▸ Exercise details:
Take the line containing "subject to the" and every line after it to the end of the data, and write them out exactly as they appear.
Record set below:
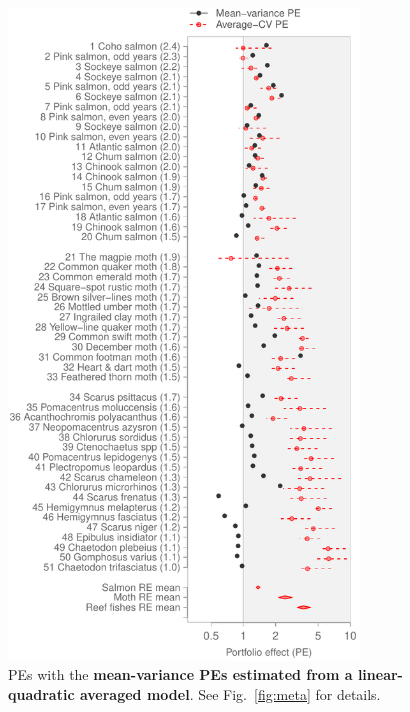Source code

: \begin{figure}[htbp]
  \centering
  \includegraphics[height=6.8in]{prophets/PE_comparison_z_meta_taxa_lin_quad_avg_20121214.pdf}
  \caption{PEs with the \textbf{mean-variance PEs estimated from a
      linear-quadratic averaged model}. See Fig.~\ref{fig:meta} for details.}
\label{fig:meta-lin-quad-avg}
\end{figure}

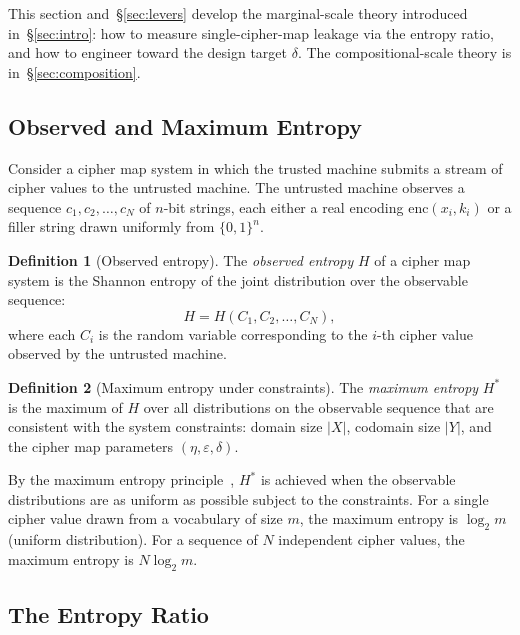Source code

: \documentclass[conference]{IEEEtran}
\theoremstyle{definition}
\newtheorem{definition}{Definition}[section]
\theoremstyle{plain}
\theoremstyle{remark}
\newcommand{\enc}{\mathrm{enc}}
\newcommand{\B}{\{0,1\}}
\begin{document}
This section and~\S\ref{sec:levers} develop the marginal-scale theory
introduced in~\S\ref{sec:intro}: how to measure single-cipher-map
leakage via the entropy ratio, and how to engineer toward the design
target $\delta$.  The compositional-scale theory is in~\S\ref{sec:composition}.

\subsection{Observed and Maximum Entropy}

Consider a cipher map system in which the trusted machine submits a
stream of cipher values to the untrusted machine.  The untrusted machine
observes a sequence $c_1, c_2, \ldots, c_N$ of $n$-bit strings, each
either a real encoding $\enc(x_i, k_i)$ or a filler string drawn
uniformly from $\B^n$.

\begin{definition}[Observed entropy]
\label{def:observed-entropy}
The \emph{observed entropy} $H$ of a cipher map system is the Shannon
entropy of the joint distribution over the observable sequence:
\begin{equation}
H = H(C_1, C_2, \ldots, C_N),
\end{equation}
where each $C_i$ is the random variable corresponding to the $i$-th
cipher value observed by the untrusted machine.
\end{definition}

\begin{definition}[Maximum entropy under constraints]
\label{def:max-entropy}
The \emph{maximum entropy} $H^*$ is the maximum of $H$ over all
distributions on the observable sequence that are consistent with the
system constraints: domain size $|X|$, codomain size $|Y|$, and the
cipher map parameters $(\eta, \varepsilon, \delta)$.
\end{definition}

By the maximum entropy principle~\cite{jaynes1957information}, $H^*$ is
achieved when the observable distributions are as uniform as possible
subject to the constraints.  For a single cipher value drawn from a
vocabulary of size $m$, the maximum entropy is $\log_2 m$ (uniform
distribution).  For a sequence of $N$ independent cipher values, the
maximum entropy is $N \log_2 m$.

\subsection{The Entropy Ratio}
\end{document}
End of Record set.
▸ Exercise output:
subject to the constraints.  For a single cipher value drawn from a
vocabulary of size $m$, the maximum entropy is $\log_2 m$ (uniform
distribution).  For a sequence of $N$ independent cipher values, the
maximum entropy is $N \log_2 m$.

\subsection{The Entropy Ratio}
\end{document}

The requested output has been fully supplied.